The increased effects of climate change on their community due to Canada’s failure to act will deny protection and benefits of the law to younger and future generations, which is a violation of s. 15(1) of the Charter.[16]

Furthermore, the plaintiffs argue that Canada has breached its duty under s. 91 of the Constitution Act, 1867 by not making laws under the POGG power.[17] In other words, the plaintiffs claim that the POGG power does not only include an authorization, but also imposes a duty on the government to make laws to ensure peace, order and good government.

The plaintiffs seek a wide-ranging array of remedies:[18]

  • Multiple declarations that Canada “has a common law and constitutional duty” to keep climate change within 1.5 and 2C above pre-industrial levels, that Canada has a constitutional duty to use its POGG powers to do so, and that Canada has a duty to not infringe on the plaintiffs’ s. 7 and 15 Charter rights
  • Orders requiring the Court supervise the Government of Canada until it has discharged its duties, and for Canada to amend relevant environmental statutes to align with the 1.5-2C goal, as well as preparing a comprehensive, annual account of Canada’s GHG emissions

Federal Court Judgment

The Court defines 3 issues. First, is the claim justiciable? Second, does the statement of claim disclose a reasonable cause of action? Third, are the remedies sought legally available?


The Court must decide whether the plaintiffs’ claims involve “a subject matter that is appropriate for a court to decide.”[19] The Courts have a limited purview when it comes to non-legal matters, especially when considering the relationship of the judiciary to the other branches of government. The Courts are typically reluctant to overstep their bounds and rule on questions of policy (which climate change is considered to be, due to its multi-faceted and complex nature).[20] However, there are exceptions, “especially when the allegations are of the constitutionality of policy or law, or a breach of someone’s constitutional rights.”[21]
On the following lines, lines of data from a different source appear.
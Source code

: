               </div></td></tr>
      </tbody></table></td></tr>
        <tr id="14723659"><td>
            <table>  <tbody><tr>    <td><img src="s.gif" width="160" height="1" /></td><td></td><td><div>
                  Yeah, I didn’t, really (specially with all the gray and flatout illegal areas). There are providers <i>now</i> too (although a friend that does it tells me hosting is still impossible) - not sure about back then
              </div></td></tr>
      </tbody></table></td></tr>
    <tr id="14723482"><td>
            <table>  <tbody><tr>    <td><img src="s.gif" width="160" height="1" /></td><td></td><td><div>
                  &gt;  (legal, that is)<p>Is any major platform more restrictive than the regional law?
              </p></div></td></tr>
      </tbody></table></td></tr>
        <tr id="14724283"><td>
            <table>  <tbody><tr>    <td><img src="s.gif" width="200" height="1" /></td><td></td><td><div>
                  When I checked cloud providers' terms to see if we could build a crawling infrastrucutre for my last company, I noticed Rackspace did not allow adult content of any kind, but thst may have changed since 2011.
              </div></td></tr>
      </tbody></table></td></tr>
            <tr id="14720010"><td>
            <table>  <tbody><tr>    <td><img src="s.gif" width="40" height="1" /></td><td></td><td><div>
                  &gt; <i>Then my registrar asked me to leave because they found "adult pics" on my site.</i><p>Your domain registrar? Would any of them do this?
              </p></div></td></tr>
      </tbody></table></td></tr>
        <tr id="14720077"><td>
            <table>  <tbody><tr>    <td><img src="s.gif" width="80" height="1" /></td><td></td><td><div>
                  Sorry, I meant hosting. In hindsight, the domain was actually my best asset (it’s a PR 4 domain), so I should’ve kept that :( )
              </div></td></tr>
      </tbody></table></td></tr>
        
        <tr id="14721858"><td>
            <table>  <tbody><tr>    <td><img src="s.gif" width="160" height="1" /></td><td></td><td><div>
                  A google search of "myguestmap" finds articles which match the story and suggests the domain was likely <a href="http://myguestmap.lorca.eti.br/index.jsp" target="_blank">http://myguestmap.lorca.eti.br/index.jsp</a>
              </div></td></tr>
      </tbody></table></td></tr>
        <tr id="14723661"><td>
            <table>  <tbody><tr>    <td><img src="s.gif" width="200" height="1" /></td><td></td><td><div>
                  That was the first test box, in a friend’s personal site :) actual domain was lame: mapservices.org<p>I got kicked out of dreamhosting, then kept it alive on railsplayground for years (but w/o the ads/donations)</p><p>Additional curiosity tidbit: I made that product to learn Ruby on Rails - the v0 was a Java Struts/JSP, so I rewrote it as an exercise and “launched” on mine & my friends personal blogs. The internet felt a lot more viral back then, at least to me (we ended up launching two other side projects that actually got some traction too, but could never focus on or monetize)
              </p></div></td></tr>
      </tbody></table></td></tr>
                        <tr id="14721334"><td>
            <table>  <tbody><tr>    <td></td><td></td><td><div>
The Court finds that the plaintiffs’ POGG claim is not justiciable because it cannot be used to impose a duty to legislate – they simply permit Parliament to do so if it so chooses.[22] It is not within the Courts’ power “to tell the legislature to enact particular laws.”[23] The Courts are limited to striking out, reading down, or reading in of provisions if certain laws are found to violate the constitution, but they cannot themselves create new legislation or force the government to do so.[24] This emphasizes the theme of the separation of branches of government – that each branch (like the judiciary) must stay within its boundaries in order to maintain a fair balance and proper function of the government as a whole. If courts overstep these boundaries, this upsets the balance that the branches of government seek to maintain.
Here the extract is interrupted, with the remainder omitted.